Repository files navigation

XibQGAN-CLIP Overview

Make high res VQGAN output by compositing a bunch of lower res outputs!

Anyone who has messed with any pytorch/tensorflow stuff locally has quickly run into the dreaded OOM (out of memory). Even with a really beefy machine, the size and quality of generated images is pretty low. The upper bound for a top-of-the-line consumer-grade PC is around 512px. One way to generate larger images on limited hardware is to use the CPU rather than the GPU, but that takes forever, like literal days. I'm way too impatient for that, so I came up with this variant: generate a buncha smaller images then blend them together into a bigger one!

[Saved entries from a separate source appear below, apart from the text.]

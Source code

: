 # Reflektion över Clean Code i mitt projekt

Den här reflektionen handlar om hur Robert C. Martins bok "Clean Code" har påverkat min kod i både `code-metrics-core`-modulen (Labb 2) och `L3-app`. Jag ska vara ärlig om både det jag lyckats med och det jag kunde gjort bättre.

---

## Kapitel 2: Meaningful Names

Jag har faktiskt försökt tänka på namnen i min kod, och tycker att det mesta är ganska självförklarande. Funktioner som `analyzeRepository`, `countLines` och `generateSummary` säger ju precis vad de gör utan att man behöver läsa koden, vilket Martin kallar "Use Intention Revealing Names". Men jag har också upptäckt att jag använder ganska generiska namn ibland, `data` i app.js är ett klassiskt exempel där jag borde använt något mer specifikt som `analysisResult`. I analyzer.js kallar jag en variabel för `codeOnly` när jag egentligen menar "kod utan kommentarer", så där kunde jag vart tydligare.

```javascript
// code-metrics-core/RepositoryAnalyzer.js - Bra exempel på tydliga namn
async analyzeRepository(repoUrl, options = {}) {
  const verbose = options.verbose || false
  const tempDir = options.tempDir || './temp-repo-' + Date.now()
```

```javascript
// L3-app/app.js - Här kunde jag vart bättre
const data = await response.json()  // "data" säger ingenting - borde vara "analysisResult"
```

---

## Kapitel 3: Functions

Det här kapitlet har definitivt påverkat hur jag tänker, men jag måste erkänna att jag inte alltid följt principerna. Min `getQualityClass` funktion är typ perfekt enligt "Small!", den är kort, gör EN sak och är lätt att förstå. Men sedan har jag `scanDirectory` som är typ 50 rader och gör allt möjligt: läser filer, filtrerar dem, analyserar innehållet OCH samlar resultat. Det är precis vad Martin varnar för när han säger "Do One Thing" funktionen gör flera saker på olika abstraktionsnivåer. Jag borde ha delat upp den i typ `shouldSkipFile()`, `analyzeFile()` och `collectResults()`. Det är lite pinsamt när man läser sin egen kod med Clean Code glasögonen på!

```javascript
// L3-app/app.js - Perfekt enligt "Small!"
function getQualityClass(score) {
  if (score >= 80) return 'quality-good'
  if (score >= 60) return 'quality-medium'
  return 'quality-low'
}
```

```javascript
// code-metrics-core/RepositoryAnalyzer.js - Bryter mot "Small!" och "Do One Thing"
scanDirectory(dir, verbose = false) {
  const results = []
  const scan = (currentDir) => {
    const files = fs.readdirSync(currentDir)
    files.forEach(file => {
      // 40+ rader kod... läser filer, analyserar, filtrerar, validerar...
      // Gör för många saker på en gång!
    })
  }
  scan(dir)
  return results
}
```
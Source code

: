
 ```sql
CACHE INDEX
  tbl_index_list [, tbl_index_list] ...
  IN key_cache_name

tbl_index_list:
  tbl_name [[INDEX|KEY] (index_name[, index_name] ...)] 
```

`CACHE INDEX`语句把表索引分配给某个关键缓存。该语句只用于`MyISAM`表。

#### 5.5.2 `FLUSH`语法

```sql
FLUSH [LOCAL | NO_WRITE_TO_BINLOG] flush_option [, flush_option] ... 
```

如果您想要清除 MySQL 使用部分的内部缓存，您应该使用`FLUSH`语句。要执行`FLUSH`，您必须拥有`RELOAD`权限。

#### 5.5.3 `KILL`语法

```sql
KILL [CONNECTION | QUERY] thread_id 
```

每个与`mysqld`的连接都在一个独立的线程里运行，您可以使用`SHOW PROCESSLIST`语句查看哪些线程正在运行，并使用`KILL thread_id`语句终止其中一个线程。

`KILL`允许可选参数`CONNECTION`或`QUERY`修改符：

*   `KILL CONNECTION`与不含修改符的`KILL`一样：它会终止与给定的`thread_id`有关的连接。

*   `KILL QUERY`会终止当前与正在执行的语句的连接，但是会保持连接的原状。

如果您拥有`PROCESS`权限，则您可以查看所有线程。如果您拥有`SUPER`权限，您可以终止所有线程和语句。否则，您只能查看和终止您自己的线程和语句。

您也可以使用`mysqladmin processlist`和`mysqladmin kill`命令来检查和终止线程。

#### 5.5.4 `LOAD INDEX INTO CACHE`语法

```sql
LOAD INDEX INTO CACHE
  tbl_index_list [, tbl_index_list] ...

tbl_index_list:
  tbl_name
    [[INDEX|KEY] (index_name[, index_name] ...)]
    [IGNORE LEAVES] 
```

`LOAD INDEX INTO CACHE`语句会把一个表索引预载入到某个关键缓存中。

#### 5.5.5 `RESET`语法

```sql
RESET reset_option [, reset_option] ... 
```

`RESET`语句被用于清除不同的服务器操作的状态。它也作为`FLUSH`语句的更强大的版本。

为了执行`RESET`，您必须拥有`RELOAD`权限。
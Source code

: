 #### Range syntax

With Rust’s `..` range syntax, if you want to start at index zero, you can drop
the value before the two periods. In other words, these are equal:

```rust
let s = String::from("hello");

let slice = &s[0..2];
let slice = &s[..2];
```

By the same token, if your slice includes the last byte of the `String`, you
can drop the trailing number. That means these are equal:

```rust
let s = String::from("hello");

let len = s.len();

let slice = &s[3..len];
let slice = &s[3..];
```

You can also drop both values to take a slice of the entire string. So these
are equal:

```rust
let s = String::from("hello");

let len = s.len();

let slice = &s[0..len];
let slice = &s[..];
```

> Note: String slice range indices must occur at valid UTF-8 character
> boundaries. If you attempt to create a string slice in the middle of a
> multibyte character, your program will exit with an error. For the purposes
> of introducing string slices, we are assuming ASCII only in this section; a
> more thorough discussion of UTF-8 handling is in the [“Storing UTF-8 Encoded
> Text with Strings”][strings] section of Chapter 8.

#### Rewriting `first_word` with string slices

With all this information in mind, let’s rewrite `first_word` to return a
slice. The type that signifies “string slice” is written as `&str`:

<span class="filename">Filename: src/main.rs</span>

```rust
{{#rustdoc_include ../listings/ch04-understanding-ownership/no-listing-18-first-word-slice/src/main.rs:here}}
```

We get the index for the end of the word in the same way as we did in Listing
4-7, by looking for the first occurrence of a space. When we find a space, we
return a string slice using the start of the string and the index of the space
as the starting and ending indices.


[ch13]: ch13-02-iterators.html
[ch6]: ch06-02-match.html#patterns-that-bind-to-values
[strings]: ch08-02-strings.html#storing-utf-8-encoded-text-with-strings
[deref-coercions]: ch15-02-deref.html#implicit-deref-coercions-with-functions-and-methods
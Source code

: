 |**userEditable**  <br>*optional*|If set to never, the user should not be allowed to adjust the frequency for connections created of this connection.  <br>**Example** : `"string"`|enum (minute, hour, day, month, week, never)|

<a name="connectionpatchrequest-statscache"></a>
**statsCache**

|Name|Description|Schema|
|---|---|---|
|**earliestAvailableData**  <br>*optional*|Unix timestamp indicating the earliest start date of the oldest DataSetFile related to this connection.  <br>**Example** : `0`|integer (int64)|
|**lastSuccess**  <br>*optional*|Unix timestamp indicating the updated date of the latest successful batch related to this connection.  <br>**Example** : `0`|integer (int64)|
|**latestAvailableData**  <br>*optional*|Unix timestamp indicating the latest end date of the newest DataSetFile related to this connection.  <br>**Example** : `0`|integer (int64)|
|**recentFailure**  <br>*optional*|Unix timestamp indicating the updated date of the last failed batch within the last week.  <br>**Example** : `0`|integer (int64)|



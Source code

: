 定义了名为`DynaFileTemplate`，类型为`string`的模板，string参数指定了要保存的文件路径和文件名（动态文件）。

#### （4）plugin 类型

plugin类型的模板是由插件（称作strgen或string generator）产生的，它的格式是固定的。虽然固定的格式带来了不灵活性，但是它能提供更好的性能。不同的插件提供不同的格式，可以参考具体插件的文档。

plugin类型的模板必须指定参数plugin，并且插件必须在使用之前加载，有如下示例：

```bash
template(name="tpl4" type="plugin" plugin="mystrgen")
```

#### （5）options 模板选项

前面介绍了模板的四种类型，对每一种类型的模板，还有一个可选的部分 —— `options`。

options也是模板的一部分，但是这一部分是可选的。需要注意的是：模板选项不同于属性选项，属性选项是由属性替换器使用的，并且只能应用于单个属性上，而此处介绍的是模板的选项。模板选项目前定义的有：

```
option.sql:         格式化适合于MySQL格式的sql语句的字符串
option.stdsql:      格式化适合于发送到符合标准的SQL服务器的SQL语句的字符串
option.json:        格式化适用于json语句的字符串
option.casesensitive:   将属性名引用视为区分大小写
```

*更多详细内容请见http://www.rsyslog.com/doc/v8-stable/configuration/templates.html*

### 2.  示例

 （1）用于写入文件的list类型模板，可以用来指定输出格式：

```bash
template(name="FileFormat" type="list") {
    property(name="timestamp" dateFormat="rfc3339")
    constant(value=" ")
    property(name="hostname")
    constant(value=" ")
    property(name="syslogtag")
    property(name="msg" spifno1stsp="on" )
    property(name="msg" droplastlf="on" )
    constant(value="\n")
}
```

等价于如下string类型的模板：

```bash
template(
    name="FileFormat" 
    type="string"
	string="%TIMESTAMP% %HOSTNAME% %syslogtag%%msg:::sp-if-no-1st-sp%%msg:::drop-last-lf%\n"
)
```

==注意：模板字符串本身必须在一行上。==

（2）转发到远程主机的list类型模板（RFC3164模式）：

This allows generating output much bigger than would ordinarily be possible on consumer-grade hardware, as well as generating output of the same size as usual but way faster.

The quality of the output generated is probably not going to be quite as good as if you'd generated an entire image at the desired resolution, but doing it like this is really fast!! Which is great if you're less interested in generating super impressive images to wow others and more interested in entertaining yourself by having the AI make you cool pictures.

Installing

see the original repo for more detailed installation steps.

first, you go to wherever you want all this crap, then in the command line put

git clone https://github.com/Xibanya/VQGAN-CLIP.git

then enter the directory that gets made for the rest of the setup.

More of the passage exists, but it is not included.